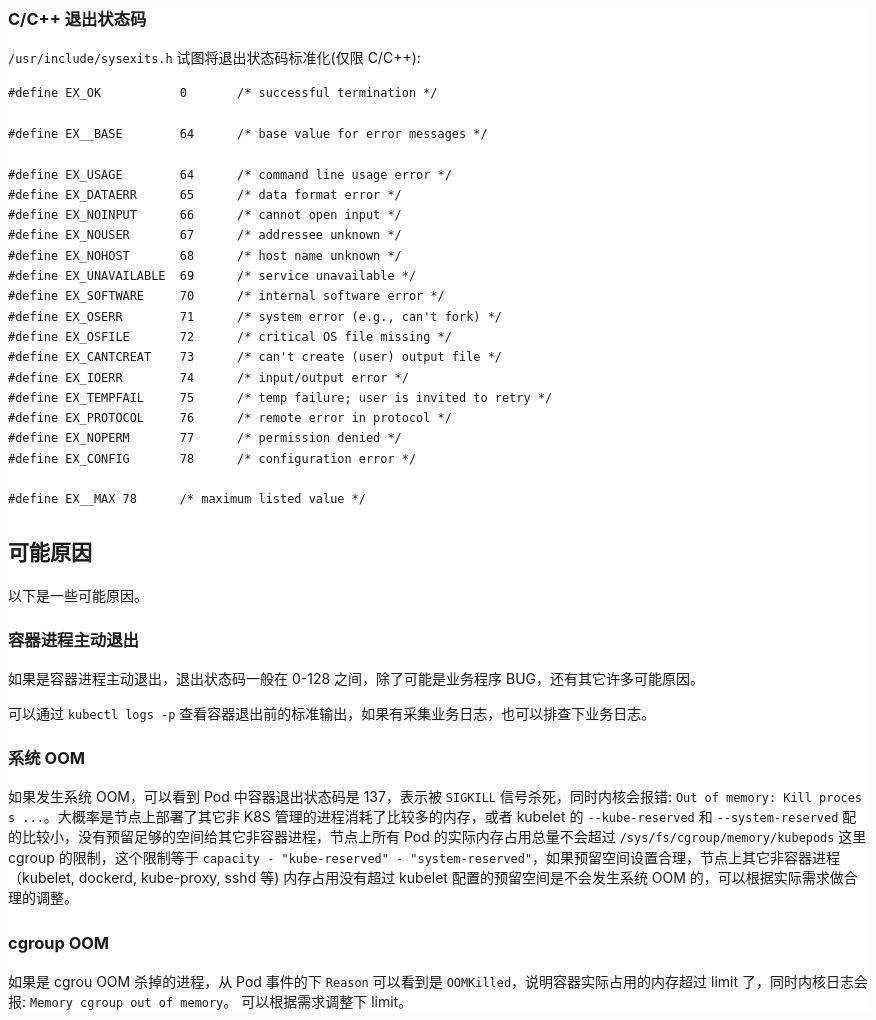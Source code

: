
 ```text
```

### C/C++ 退出状态码

`/usr/include/sysexits.h` 试图将退出状态码标准化(仅限 C/C++):

```text
#define EX_OK           0       /* successful termination */

#define EX__BASE        64      /* base value for error messages */

#define EX_USAGE        64      /* command line usage error */
#define EX_DATAERR      65      /* data format error */
#define EX_NOINPUT      66      /* cannot open input */
#define EX_NOUSER       67      /* addressee unknown */
#define EX_NOHOST       68      /* host name unknown */
#define EX_UNAVAILABLE  69      /* service unavailable */
#define EX_SOFTWARE     70      /* internal software error */
#define EX_OSERR        71      /* system error (e.g., can't fork) */
#define EX_OSFILE       72      /* critical OS file missing */
#define EX_CANTCREAT    73      /* can't create (user) output file */
#define EX_IOERR        74      /* input/output error */
#define EX_TEMPFAIL     75      /* temp failure; user is invited to retry */
#define EX_PROTOCOL     76      /* remote error in protocol */
#define EX_NOPERM       77      /* permission denied */
#define EX_CONFIG       78      /* configuration error */

#define EX__MAX 78      /* maximum listed value */
```

## 可能原因

以下是一些可能原因。

### 容器进程主动退出

如果是容器进程主动退出，退出状态码一般在 0-128 之间，除了可能是业务程序 BUG，还有其它许多可能原因。

可以通过 `kubectl logs -p` 查看容器退出前的标准输出，如果有采集业务日志，也可以排查下业务日志。

### 系统 OOM

如果发生系统 OOM，可以看到 Pod 中容器退出状态码是 137，表示被 `SIGKILL` 信号杀死，同时内核会报错: `Out of memory: Kill process ...`。大概率是节点上部署了其它非 K8S 管理的进程消耗了比较多的内存，或者 kubelet 的 `--kube-reserved` 和 `--system-reserved` 配的比较小，没有预留足够的空间给其它非容器进程，节点上所有 Pod 的实际内存占用总量不会超过 `/sys/fs/cgroup/memory/kubepods` 这里 cgroup 的限制，这个限制等于 `capacity - "kube-reserved" - "system-reserved"`，如果预留空间设置合理，节点上其它非容器进程（kubelet, dockerd, kube-proxy, sshd 等) 内存占用没有超过 kubelet 配置的预留空间是不会发生系统 OOM 的，可以根据实际需求做合理的调整。

### cgroup OOM

如果是 cgrou OOM 杀掉的进程，从 Pod 事件的下 `Reason` 可以看到是 `OOMKilled`，说明容器实际占用的内存超过 limit 了，同时内核日志会报: `Memory cgroup out of memory`。 可以根据需求调整下 limit。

▶ [Your objective]:
All of the entries above need to be repeated exactly, minus the pictures.

▶ [Written response]:
Source code

:
 ```text
```

### C/C++ 退出状态码

`/usr/include/sysexits.h` 试图将退出状态码标准化(仅限 C/C++):

```text
#define EX_OK           0       /* successful termination */

#define EX__BASE        64      /* base value for error messages */

#define EX_USAGE        64      /* command line usage error */
#define EX_DATAERR      65      /* data format error */
#define EX_NOINPUT      66      /* cannot open input */
#define EX_NOUSER       67      /* addressee unknown */
#define EX_NOHOST       68      /* host name unknown */
#define EX_UNAVAILABLE  69      /* service unavailable */
#define EX_SOFTWARE     70      /* internal software error */
#define EX_OSERR        71      /* system error (e.g., can't fork) */
#define EX_OSFILE       72      /* critical OS file missing */
#define EX_CANTCREAT    73      /* can't create (user) output file */
#define EX_IOERR        74      /* input/output error */
#define EX_TEMPFAIL     75      /* temp failure; user is invited to retry */
#define EX_PROTOCOL     76      /* remote error in protocol */
#define EX_NOPERM       77      /* permission denied */
#define EX_CONFIG       78      /* configuration error */

#define EX__MAX 78      /* maximum listed value */
```

## 可能原因

以下是一些可能原因。

### 容器进程主动退出

如果是容器进程主动退出，退出状态码一般在 0-128 之间，除了可能是业务程序 BUG，还有其它许多可能原因。

可以通过 `kubectl logs -p` 查看容器退出前的标准输出，如果有采集业务日志，也可以排查下业务日志。

### 系统 OOM

如果发生系统 OOM，可以看到 Pod 中容器退出状态码是 137，表示被 `SIGKILL` 信号杀死，同时内核会报错: `Out of memory: Kill process ...`。大概率是节点上部署了其它非 K8S 管理的进程消耗了比较多的内存，或者 kubelet 的 `--kube-reserved` 和 `--system-reserved` 配的比较小，没有预留足够的空间给其它非容器进程，节点上所有 Pod 的实际内存占用总量不会超过 `/sys/fs/cgroup/memory/kubepods` 这里 cgroup 的限制，这个限制等于 `capacity - "kube-reserved" - "system-reserved"`，如果预留空间设置合理，节点上其它非容器进程（kubelet, dockerd, kube-proxy, sshd 等) 内存占用没有超过 kubelet 配置的预留空间是不会发生系统 OOM 的，可以根据实际需求做合理的调整。

### cgroup OOM

如果是 cgrou OOM 杀掉的进程，从 Pod 事件的下 `Reason` 可以看到是 `OOMKilled`，说明容器实际占用的内存超过 limit 了，同时内核日志会报: `Memory cgroup out of memory`。 可以根据需求调整下 limit。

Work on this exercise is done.